PROMPT: Scan the lines below for "contains" and copy the matches.

EXERCISE MATERIALS:

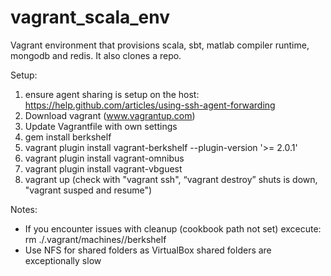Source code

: vagrant_scala_env
=================

Vagrant environment that provisions scala, sbt, matlab compiler runtime, mongodb and redis. It also clones a repo.

Setup:

1. ensure agent sharing is setup on the host: https://help.github.com/articles/using-ssh-agent-forwarding
2. Download vagrant (www.vagrantup.com)
3. Update Vagrantfile with own settings
4. gem install berkshelf
5. vagrant plugin install vagrant-berkshelf --plugin-version '>= 2.0.1'
6. vagrant plugin install vagrant-omnibus
7. vagrant plugin install vagrant-vbguest
8. vagrant up (check with "vagrant ssh", “vagrant destroy” shuts is down, "vagrant susped and resume")

Notes:
- If you encounter issues with cleanup (cookbook path not set) excecute: rm ./.vagrant/machines/<machinename>/berkshelf
- Use NFS for shared folders as VirtualBox shared folders are exceptionally slow

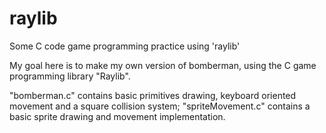 # raylib
Some C code game programming practice using 'raylib'

My goal here is to make my own version of bomberman, using the C game programming library "Raylib".

"bomberman.c" contains basic primitives drawing, keyboard oriented movement and a square collision system;
"spriteMovement.c" contains a basic sprite drawing and movement implementation.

ANSWER BELOW:
"bomberman.c" contains basic primitives drawing, keyboard oriented movement and a square collision system;
"spriteMovement.c" contains a basic sprite drawing and movement implementation.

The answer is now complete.